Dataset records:
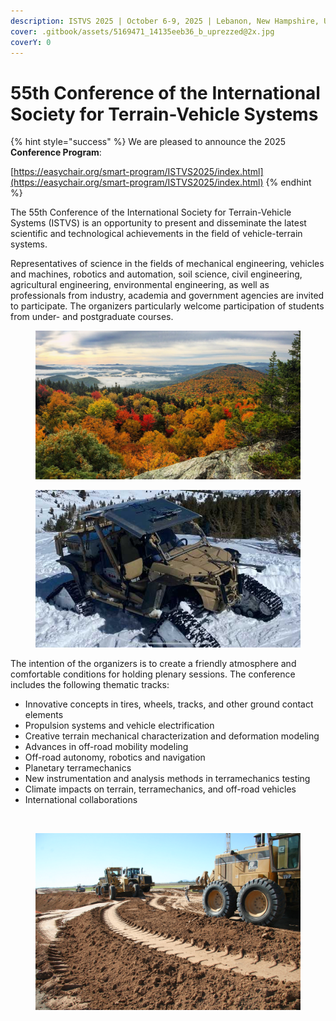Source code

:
 ```yaml
---
description: ISTVS 2025 | October 6-9, 2025 | Lebanon, New Hampshire, USA
cover: .gitbook/assets/5169471_14135eeb36_b_uprezzed@2x.jpg
coverY: 0
---
```


# 55th Conference of the International Society for Terrain-Vehicle Systems

{% hint style="success" %}
We are pleased to announce the 2025 **Conference Program**:

[https://easychair.org/smart-program/ISTVS2025/index.html](https://easychair.org/smart-program/ISTVS2025/index.html)
{% endhint %}

The 55th Conference of the International Society for Terrain-Vehicle Systems (ISTVS) is an opportunity to present and disseminate the latest scientific and technological achievements in the field of vehicle-terrain systems.

Representatives of science in the fields of mechanical engineering, vehicles and machines, robotics and automation, soil science, civil engineering, agricultural engineering, environmental engineering, as well as professionals from industry, academia and government agencies are invited to participate. The organizers particularly welcome participation of students from under- and postgraduate courses.

<div align="left"><figure><img src=".gitbook/assets/NH_FallFoliage.jpg" alt=""><figcaption></figcaption></figure></div>

<div align="center"><figure><img src=".gitbook/assets/MRZR_Snow.jpg" alt=""><figcaption></figcaption></figure></div>

The intention of the organizers is to create a friendly atmosphere and comfortable conditions for holding plenary sessions. The conference includes the following thematic tracks:

* Innovative concepts in tires, wheels, tracks, and other ground contact elements&#x20;
* Propulsion systems and vehicle electrification
* Creative terrain mechanical characterization and deformation modeling
* Advances in off-road mobility modeling
* Off-road autonomy, robotics and navigation
* Planetary terramechanics
* New instrumentation and analysis methods in terramechanics testing
* Climate impacts on terrain, terramechanics, and off-road vehicles
* International collaborations

<div><figure><img src=".gitbook/assets/JLTV.jpg" alt=""><figcaption></figcaption></figure> <figure><img src=".gitbook/assets/7072072819_6963377928_k.jpg" alt=""><figcaption></figcaption></figure></div>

TASK STATEMENT:
In the answer, the entries must appear exactly as above, without the images.

SOLUTION BELOW:
Source code

:
 ```yaml
---
description: ISTVS 2025 | October 6-9, 2025 | Lebanon, New Hampshire, USA
cover: .gitbook/assets/5169471_14135eeb36_b_uprezzed@2x.jpg
coverY: 0
---
```


# 55th Conference of the International Society for Terrain-Vehicle Systems

{% hint style="success" %}
We are pleased to announce the 2025 **Conference Program**:

[https://easychair.org/smart-program/ISTVS2025/index.html](https://easychair.org/smart-program/ISTVS2025/index.html)
{% endhint %}

The 55th Conference of the International Society for Terrain-Vehicle Systems (ISTVS) is an opportunity to present and disseminate the latest scientific and technological achievements in the field of vehicle-terrain systems.

Representatives of science in the fields of mechanical engineering, vehicles and machines, robotics and automation, soil science, civil engineering, agricultural engineering, environmental engineering, as well as professionals from industry, academia and government agencies are invited to participate. The organizers particularly welcome participation of students from under- and postgraduate courses.

<div align="left"><figure><img src=".gitbook/assets/NH_FallFoliage.jpg" alt=""><figcaption></figcaption></figure></div>

<div align="center"><figure><img src=".gitbook/assets/MRZR_Snow.jpg" alt=""><figcaption></figcaption></figure></div>

The intention of the organizers is to create a friendly atmosphere and comfortable conditions for holding plenary sessions. The conference includes the following thematic tracks:

* Innovative concepts in tires, wheels, tracks, and other ground contact elements&#x20;
* Propulsion systems and vehicle electrification
* Creative terrain mechanical characterization and deformation modeling
* Advances in off-road mobility modeling
* Off-road autonomy, robotics and navigation
* Planetary terramechanics
* New instrumentation and analysis methods in terramechanics testing
* Climate impacts on terrain, terramechanics, and off-road vehicles
* International collaborations

<div><figure><img src=".gitbook/assets/JLTV.jpg" alt=""><figcaption></figcaption></figure> <figure><img src=".gitbook/assets/7072072819_6963377928_k.jpg" alt=""><figcaption></figcaption></figure></div>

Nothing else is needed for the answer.